If we think back to our childhood, we all can remember when our dreams didn’t seem that far away from us.
I remember spending countless hours in my basement pretending I was a rock star on my make believe stage. There I’d be holding my microphone (nothing more than the cardboard tube from the paper towel roll) belting out song after song from a collection of 45’s.
Truthfully, I never really did sing as much as I bounced around like other rockers I saw on television. Yet I still believed there was always a chance that one day I’d be singing on stage with the best of them.
Well, puberty fixed that for me. And while my wife believes my voice isn’t half bad, I couldn’t really carry a tune if it had handles on it. Though I still like to pretend when I sing along with the car radio—windows closed of course.
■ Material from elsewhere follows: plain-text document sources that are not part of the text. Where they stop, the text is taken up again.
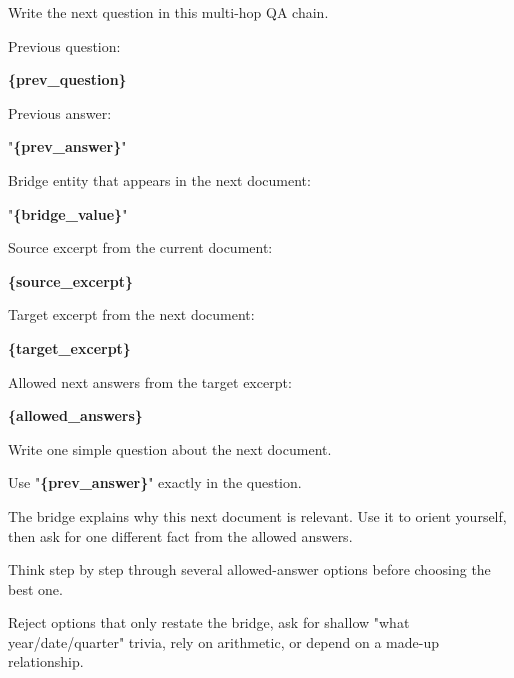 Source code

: \begin{tcolorbox}[colback=white, colframe=my-green, coltitle=black, parskip=5mm, title=\textbf{Next-Hop Question, Pick Target}, halign=flush left, enhanced, breakable, skin first=enhanced, skin middle=enhanced, skin last=enhanced]
\begin{scriptsize}
\ttfamily
\setlength{\parindent}{0pt}
Write the next question in this multi-hop QA chain.\par
\mbox{}\par
Previous question:\par
\textcolor{my-green}{\textbf{\{prev\_question\}}}\par
\mbox{}\par
Previous answer:\par
"\textcolor{my-green}{\textbf{\{prev\_answer\}}}"\par
\mbox{}\par
Bridge entity that appears in the next document:\par
"\textcolor{my-green}{\textbf{\{bridge\_value\}}}"\par
\mbox{}\par
Source excerpt from the current document:\par
\textcolor{my-green}{\textbf{\{source\_excerpt\}}}\par
\mbox{}\par
Target excerpt from the next document:\par
\textcolor{my-green}{\textbf{\{target\_excerpt\}}}\par
\mbox{}\par
Allowed next answers from the target excerpt:\par
\textcolor{my-green}{\textbf{\{allowed\_answers\}}}\par
\mbox{}\par
Write one simple question about the next document.\par
Use "\textcolor{my-green}{\textbf{\{prev\_answer\}}}" exactly in the question.\par
The bridge explains why this next document is relevant. Use it to orient yourself, then ask for one different fact from the allowed answers.\par
Think step by step through several allowed-answer options before choosing the best one.\par
Reject options that only restate the bridge, ask for shallow "what year/date/quarter" trivia, rely on arithmetic, or depend on a made-up relationship.\par

\end{scriptsize}
\end{tcolorbox}
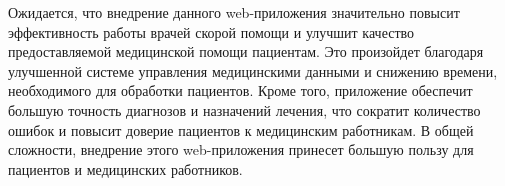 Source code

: Ожидается, что внедрение данного web-приложения значительно повысит эффективность работы врачей скорой помощи и улучшит качество предоставляемой медицинской помощи пациентам. Это произойдет благодаря улучшенной системе управления медицинскими данными и снижению времени, необходимого для обработки пациентов. Кроме того, приложение обеспечит большую точность диагнозов и назначений лечения, что сократит количество ошибок и повысит доверие пациентов к медицинским работникам. В общей сложности, внедрение этого web-приложения принесет большую пользу для пациентов и медицинских работников.
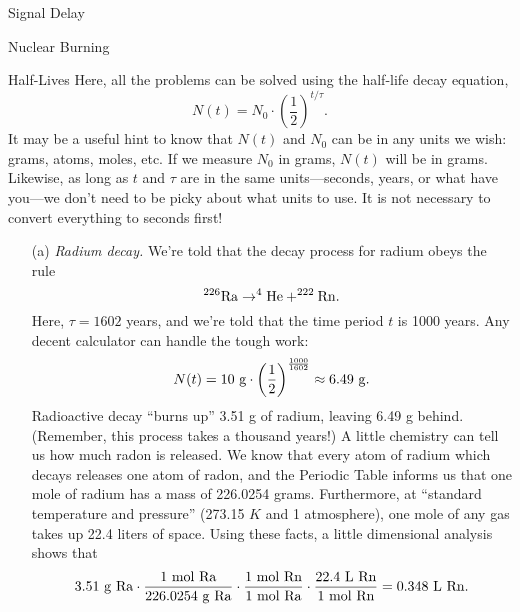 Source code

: \documentclass[12pt]{article}
\begin{document}
\begin{probdesc}{5}{Signal Delay}
\end{probdesc}

\begin{probdesc}{6}{Nuclear Burning}
\end{probdesc}

\begin{probdesc}{7}{Half-Lives}
Here, all the problems can be solved using the half-life decay equation,
\begin{equation}
N(t) = N_0 \cdot \left(\frac{1}{2}\right)^{t / \tau}.
\end{equation}
It may be a useful hint to know that $N(t)$ and $N_0$ can be in any
units we wish:  grams, atoms, moles, etc.  If we measure $N_0$ in
grams, $N(t)$ will be in grams.  Likewise, as long as $t$ and $\tau$
are in the same units---seconds, years, or what have you---we don't
need to be picky about what units to use.  It is not necessary to
convert everything to seconds first!

\begin{enumerate}
\item[(a)] {\em Radium decay.}  We're told that the decay process for
  radium obeys the rule
  \begin{equation}
    ^{226}{\rm Ra} \rightarrow ^4{\rm He} + ^{222}{\rm Rn}.
  \end{equation}
  Here, $\tau = 1602$ years, and we're told that the time period $t$
  is 1000 years.  Any decent calculator can handle the tough work:
\begin{equation}
N(t) = 10 {\rm\ g} \cdot \left(\frac{1}{2}\right)^{\frac{1000}{1602}}
  \approx 6.49 {\rm\ g}.
\end{equation}
Radioactive decay ``burns up'' 3.51 g of radium, leaving 6.49 g
behind.  (Remember, this process takes a thousand years!)  A little
chemistry can tell us how much radon is released.  We know that every
atom of radium which decays releases one atom of radon, and the
Periodic Table informs us that one mole of radium has a mass of
226.0254 grams.  Furthermore, at ``standard temperature and pressure''
(273.15 $K$ and 1 atmosphere), one mole of any gas takes up 22.4
liters of space.  Using these facts, a little dimensional analysis
shows that
\begin{equation}
3.51 {\rm\ g\ Ra} \cdot
\frac{1 \rm\ mol\ Ra}{226.0254 \rm\ g\ Ra} \cdot
\frac{1 \rm\ mol\ Rn}{1 \rm\ mol\ Ra} \cdot
\frac{22.4 \rm\ L\ Rn}{1 \rm\ mol\ Rn} = 0.348 \rm\ L\ Rn.
\end{equation}



\end{enumerate}
\end{probdesc}
\end{document}
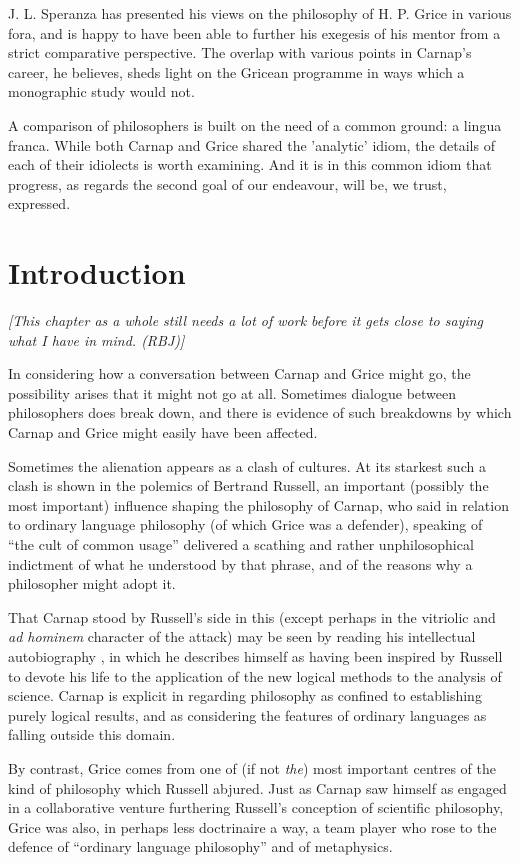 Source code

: \documentclass[10pt,titlepage]{book}
\begin{document}
J. L. Speranza has presented his views on the philosophy of H. P. Grice in  
various fora, and is happy to have been able to further his exegesis of his 
 mentor from a strict comparative perspective. The overlap with various  
points in Carnap's career, he believes, sheds light on the Gricean programme 
in  ways which a monographic study would not. 
 
A comparison of philosophers is built on the need of a common ground: a  
lingua franca.
While both Carnap and Grice shared the 'analytic' idiom, the  
details of each of their idiolects is worth examining. And it is in this 
common  idiom that progress, as regards the second goal of our endeavour, will  
be, we trust, expressed.  

\chapter{Introduction}

{\it [This chapter as a whole still needs a lot of work before it gets close to saying what I have in mind. (RBJ)]}

In considering how a conversation between Carnap and Grice might go, the possibility arises that it might not go at all.
Sometimes dialogue between philosophers does break down, and there is evidence of such breakdowns by which Carnap and Grice might easily have been affected.

Sometimes the alienation appears as a clash of cultures.
At its starkest such a clash is shown in the polemics of Bertrand Russell, an important (possibly the most important) influence shaping the philosophy of Carnap, who said in relation to ordinary language philosophy (of which Grice was a defender), speaking of ``the cult of common usage'' delivered a scathing and rather unphilosophical indictment of what he understood by that phrase, and of the reasons why a philosopher might adopt it.

That Carnap stood by Russell's side in this (except perhaps in the vitriolic and \emph{ad hominem} character of the attack) may be seen by reading his intellectual autobiography \cite{carnap63a}, in which he describes himself as having been inspired by Russell to devote his life to the application of the new logical methods to the analysis of science.
Carnap is explicit in regarding philosophy as confined to establishing purely logical results, and as considering the features of ordinary languages as falling outside this domain.

By contrast, Grice comes from one of (if not {\it the}) most important centres of the kind of philosophy which Russell abjured.
Just as Carnap saw himself as engaged in a collaborative venture furthering Russell's conception of scientific philosophy, Grice was also, in perhaps less doctrinaire a way, a team player who rose to the defence of ``ordinary language philosophy'' and of metaphysics.
\end{document}
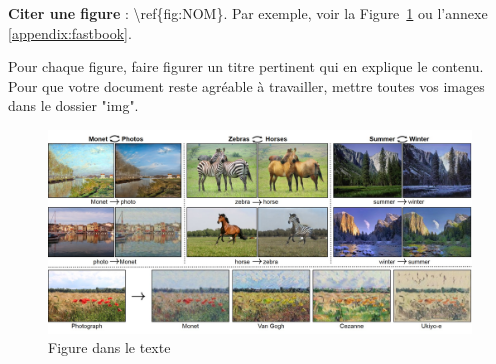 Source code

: \documentclass[12pt]{article} 	%
\begin{document}
{\textbf{Citer une figure} : \textbackslash ref\{fig:NOM\}. Par exemple, voir la
Figure~\ref{fig:gan} ou l'annexe \ref{appendix:fastbook}. 

Pour chaque figure, faire figurer un titre pertinent qui en explique le contenu. Pour que votre document reste agréable à travailler, mettre toutes vos images dans le dossier "img".

\begin{figure}[!h]
    \begin{center}
        \includegraphics[scale=0.4]{img/gan_img.jpg}
    \end{center}
    \caption{Figure dans le texte~\cite{CycleGAN2017}}
    \label{fig:gan}
\end{figure}
}
\newpage
\appendix
\end{document}

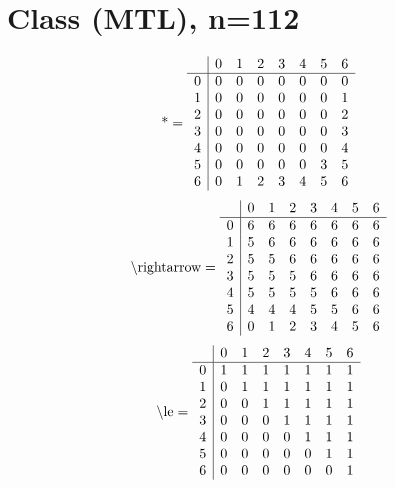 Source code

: \documentclass[11pt]{article}
\begin{document}
\section{Class (MTL), n=112}
\[\text{*} = 
\begin{array}{r | r r r r r r r}
 & 0 & 1 & 2 & 3 & 4 & 5 & 6 \\ \hline
0 & 0 & 0 & 0 & 0 & 0 & 0 & 0 \\
1 & 0 & 0 & 0 & 0 & 0 & 0 & 1 \\
2 & 0 & 0 & 0 & 0 & 0 & 0 & 2 \\
3 & 0 & 0 & 0 & 0 & 0 & 0 & 3 \\
4 & 0 & 0 & 0 & 0 & 0 & 0 & 4 \\
5 & 0 & 0 & 0 & 0 & 0 & 3 & 5 \\
6 & 0 & 1 & 2 & 3 & 4 & 5 & 6 \\
\end{array}
\]
\[\text{\textbackslash rightarrow} = 
\begin{array}{r | r r r r r r r}
 & 0 & 1 & 2 & 3 & 4 & 5 & 6 \\ \hline
0 & 6 & 6 & 6 & 6 & 6 & 6 & 6 \\
1 & 5 & 6 & 6 & 6 & 6 & 6 & 6 \\
2 & 5 & 5 & 6 & 6 & 6 & 6 & 6 \\
3 & 5 & 5 & 5 & 6 & 6 & 6 & 6 \\
4 & 5 & 5 & 5 & 5 & 6 & 6 & 6 \\
5 & 4 & 4 & 4 & 5 & 5 & 6 & 6 \\
6 & 0 & 1 & 2 & 3 & 4 & 5 & 6 \\
\end{array}
\]
\[\text{\textbackslash le} = 
\begin{array}{r | r r r r r r r}
 & 0 & 1 & 2 & 3 & 4 & 5 & 6 \\ \hline
0 & 1 & 1 & 1 & 1 & 1 & 1 & 1 \\
1 & 0 & 1 & 1 & 1 & 1 & 1 & 1 \\
2 & 0 & 0 & 1 & 1 & 1 & 1 & 1 \\
3 & 0 & 0 & 0 & 1 & 1 & 1 & 1 \\
4 & 0 & 0 & 0 & 0 & 1 & 1 & 1 \\
5 & 0 & 0 & 0 & 0 & 0 & 1 & 1 \\
6 & 0 & 0 & 0 & 0 & 0 & 0 & 1 \\
\end{array}
\]
\end{document}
Whether you’re a kid or an adult I guess there’s never really a shortage of big dreams in this world. Why should there be?
Woodrow T. Wilson once said “We grow great by dreams. All big men are dreamers. They see things in the soft haze of a spring day or in the red fire of a long winter’s evening. Some of us let these great dreams die, but others nourish and protect them; nurse them through bad days till they bring them to the sunshine and light which comes always to those who sincerely hope that their dreams will come true.”
Sadly, we all begin to see the world for what it is as we go from dependent child to independent adult. The dreams we once had get crushed by life’s realities and unplanned circumstances.
I recently overheard a conversation from a group of middle agers who felt they were too old to have hopes and dreams anymore. That dreams were for kids who still believed in fairy tales and Santa Claus.
It dawned on me that this small group of adults were echoing sentiments probably felt by many, and certainly attributing to the pessimistic attitude we’ve adopted today.
Believe me, I understand how life can be daunting at times—unfair and cruel even. Life could be compared to the Olympics—diversified in its participants and never lacking in its challenges. Going for the gold is not always easy when the competition of everyday life can cause even the most motivated competitors to give up on their dreams. Everyone plays, some give up before ever starting, and others will spend a lifetime trying to succeed.
But the opportunity exists for all of us to claim victory.
Maybe it’s time to simplify your life, to take a look in the mirror and remember what it was like to hope and dream for the future. Ask yourself, “is there anything I can do right now?” Maybe it’s joining a local theater group, an amateur sports league, taking a cooking class or even enrolling on a dating site.
Our dreams might seem big at times, but the utter pleasure we receive by fulfilling them might be closer than we think.
No one can predict our fate, regardless of the fictitious picture we create in our heads. So why not think positively and continue to hope and dream with the childlike naivety we all abandoned so many years ago.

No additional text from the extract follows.